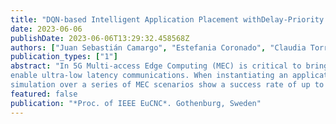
 ```yaml
---
title: "DQN-based Intelligent Application Placement withDelay-Priority in Multi MEC Systems"
date: 2023-06-06
publishDate: 2023-06-06T13:29:32.458568Z
authors: ["Juan Sebastián Camargo", "Estefania Coronado", "Claudia Torres-Pérez", "Javier Palomares", "Shuaib Siddiqui"]
publication_types: ["1"]
abstract: "In 5G Multi-access Edge Computing (MEC) is critical to bring computing and processing closer to users and
enable ultra-low latency communications. When instantiating an application, selecting the MEC host that minimizes the latency but still fulfills the application’s requirements is critical. However, as future 6G networks are expected to become even more geo-distributed, and handled by multiple levels of management entities, this labor becomes extremely difficult and Machine Learning (ML) is meant to be a native part of this process. In this context, we propose a Reinforcement Learning model that selects the best possible host to instantiate a MEC application, looking to minimize the end-to-end delay while fulfilling the application requirements. The proposed ML method uses Deep Q-Learning through several stages of environment state, taking an action and rewarding the model when it chooses correctly and penalizing it otherwise. By modifying the reward incentives, we have successfully trained a model that chooses the best host possible delay-wise on a multi-level orchestration scenario, while meeting the applications’ requirements. The results obtained via
simulation over a series of MEC scenarios show a success rate of up to 96%, optimizing the delay in the long term."
featured: false
publication: "*Proc. of IEEE EuCNC*. Gothenburg, Sweden"
---
```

**TASK DIRECTIONS:**
Return only the lines of the records in which the string "critical" appears.

**REPLY:**
abstract: "In 5G Multi-access Edge Computing (MEC) is critical to bring computing and processing closer to users and
enable ultra-low latency communications. When instantiating an application, selecting the MEC host that minimizes the latency but still fulfills the application’s requirements is critical. However, as future 6G networks are expected to become even more geo-distributed, and handled by multiple levels of management entities, this labor becomes extremely difficult and Machine Learning (ML) is meant to be a native part of this process. In this context, we propose a Reinforcement Learning model that selects the best possible host to instantiate a MEC application, looking to minimize the end-to-end delay while fulfilling the application requirements. The proposed ML method uses Deep Q-Learning through several stages of environment state, taking an action and rewarding the model when it chooses correctly and penalizing it otherwise. By modifying the reward incentives, we have successfully trained a model that chooses the best host possible delay-wise on a multi-level orchestration scenario, while meeting the applications’ requirements. The results obtained via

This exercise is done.